As the emergence of real-time digital payments drives the increase in fraud volume and speed, transaction monitoring is critical to prevent fraudsters from exploiting the immediate nature of today’s payment systems to launder money, conceal activities and avoid detection.

What Is Transaction Monitoring in AML?

Transaction monitoring refers to the process of overseeing the swift transaction capabilities customers expect, like the ability to transfer, deposit and withdraw money, in order to ensure that they are protected. The process involves compiling and analyzing historical and current customer data, allowing organizations to identify suspicious behavior that could indicate money laundering or financial crime.

Many financial institutions use transaction monitoring software to automatically keep pace with transaction volume. Monitoring flagged accounts surpassing risk thresholds are then routed to risk and compliance teams to explore further, identify potential issues and prevent unwitting involvement in money laundering. 
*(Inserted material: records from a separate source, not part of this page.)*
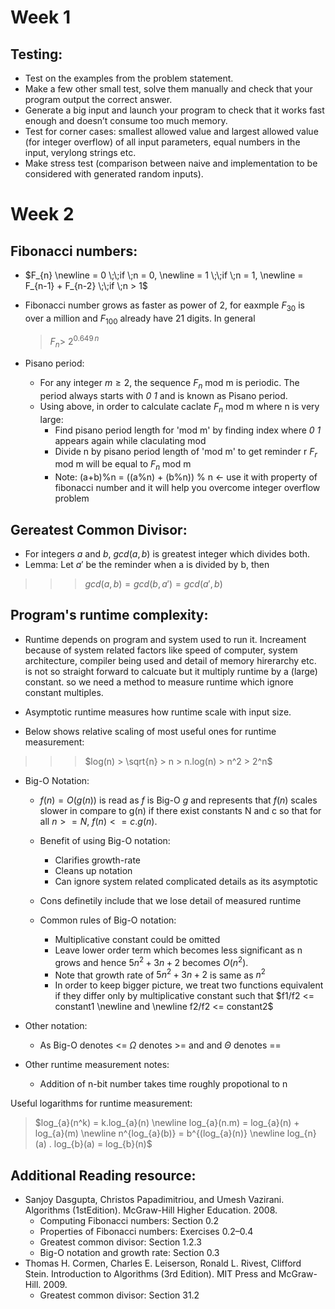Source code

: # Week 1
## Testing:

* Test on the examples from the problem statement.
* Make a few other small test, solve them manually and check that your program output the correct answer. 
* Generate a big input and launch your program to check that it works fast enough and doesn’t consume too much memory. 
* Test for corner cases: smallest allowed value and largest allowed value (for integer overflow) of all input parameters, equal numbers in the input, verylong strings etc.
* Make stress test (comparison between naive and implementation to be considered with generated random inputs).


# Week 2

## Fibonacci numbers: 
* $F_{n} \newline
= 0 \;\;if \;n = 0, \newline
= 1 \;\;if \;n = 1, \newline
= F_{n-1} + F_{n-2} \;\;if \;n > 1$

* Fibonacci number grows as faster as power of 2, for eaxmple $F_{30}$ is over a million and $F_{100}$ already have 21 digits. In general 
  > $F_{n} > ~ 2^{0.649\,n}$

* Pisano period: 
  * For any integer $m≥2$, the sequence $F_{n}$ mod m is periodic. The period always starts with *0 1* and is known as Pisano period. 
  * Using above, in order to calculate caclate $F_{n}$ mod m where n is very large:
    * Find pisano period length for 'mod m' by finding index where *0 1* appears again while claculating mod
    * Divide n by pisano period length of 'mod m' to get reminder r $F_{r}$ mod m will be equal to $F_{n}$ mod m
    * Note:
        (a+b)%n = ((a%n) + (b%n)) % n <- use it with property of fibonacci
        number and it will help you overcome integer overflow problem
## Gereatest Common Divisor:
* For integers $a$ and $b$, $gcd(a,b)$ is greatest integer which divides both. 
* Lemma: Let $a'$ be the reminder when a is divided by b, then 
>>> $gcd(a,b) = gcd(b, a') = gcd(a', b)$

## Program's runtime complexity:
* Runtime depends on program and system used to run it. Increament because of system related factors like speed of computer, system architecture, compiler being used and detail of memory hirerarchy etc. is not so straight forward to calcuate but it multiply runtime by a (large) constant. so we need a method to measure runtime which ignore constant multiples.

* Asymptotic runtime measures how runtime scale with input size. 

* Below shows relative scaling of most useful ones for runtime measurement:
>>> $log(n) > \sqrt{n} > n > n.log(n) > n^2 > 2^n$

* Big-O Notation: 
  * $f(n) = O(g(n))$ is read as $f$ is Big-O $g$ and represents that $f(n)$ scales slower in compare to g(n) if there exist constants N and c so that for all $n >= N$, $f(n) <= c.g(n)$. 
  
  * Benefit of using Big-O notation: 
    * Clarifies growth-rate
    * Cleans up notation
    * Can ignore system related complicated details as its asymptotic
  * Cons definetily include that we lose detail of measured runtime 

  * Common rules of Big-O notation:
    * Multiplicative constant could be omitted 
    * Leave lower order term which becomes less significant as n grows and hence $5n^2 + 3n + 2$ becomes $O(n^2)$.
    * Note that growth rate of $5n^2 + 3n + 2$ is same as $n^2$
    * In order to keep bigger picture, we treat two functions equivalent if they differ only by multiplicative constant such that $f1/f2 <= constant1 \newline and \newline f2/f2 <= constant2$ 

* Other notation: 
  * As Big-O denotes <= $\Omega$ denotes >= and and $\Theta$ denotes ==

* Other runtime measurement notes:
  * Addition of n-bit number takes time roughly propotional to n

Useful logarithms for runtime measurement:
> $log_{a}(n^k) = k.log_{a}(n) \newline
log_{a}(n.m) = log_{a}(n) + log_{a}(m) \newline
n^{log_{a}(b)} = b^{(log_{a}(n)} \newline
log_{n}(a) . log_{b}(a) = log_{b}(n)$

## Additional Reading resource:
* Sanjoy Dasgupta, Christos Papadimitriou, and Umesh Vazirani. Algorithms (1stEdition). McGraw-Hill Higher Education. 2008.
  * Computing Fibonacci numbers: Section 0.2
  * Properties of Fibonacci numbers: Exercises 0.2–0.4
  * Greatest common divisor: Section 1.2.3
  * Big-O notation and growth rate: Section 0.3
* Thomas H. Cormen, Charles E. Leiserson, Ronald L. Rivest, Clifford Stein. Introduction to Algorithms (3rd Edition). MIT Press and McGraw-Hill. 2009.
  * Greatest common divisor: Section 31.2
The most state-of-the-art AML transaction monitoring systems combine technology, data and human insight. While machine learning analyzes hundreds of millions of data points, performing monotonous, repetitive tasks to detect patterns, the human mind can make decisions based on the patterns identified. When enhanced with proprietary data and consolidated in one place with an intuitive user interface, managing data and making decisions is significantly more efficient and effective, allowing for quicker responses to potential threats and a streamlined approach to compliance.

Why Is AML Transaction Monitoring Important?

top 3 reasons to use transaction monitoring

Transaction monitoring is one of the most effective tools in anti-money laundering programs because it plays a vital role in identifying and preventing potentially illicit activities such as terrorist financing, arms trading, human trafficking and corruption.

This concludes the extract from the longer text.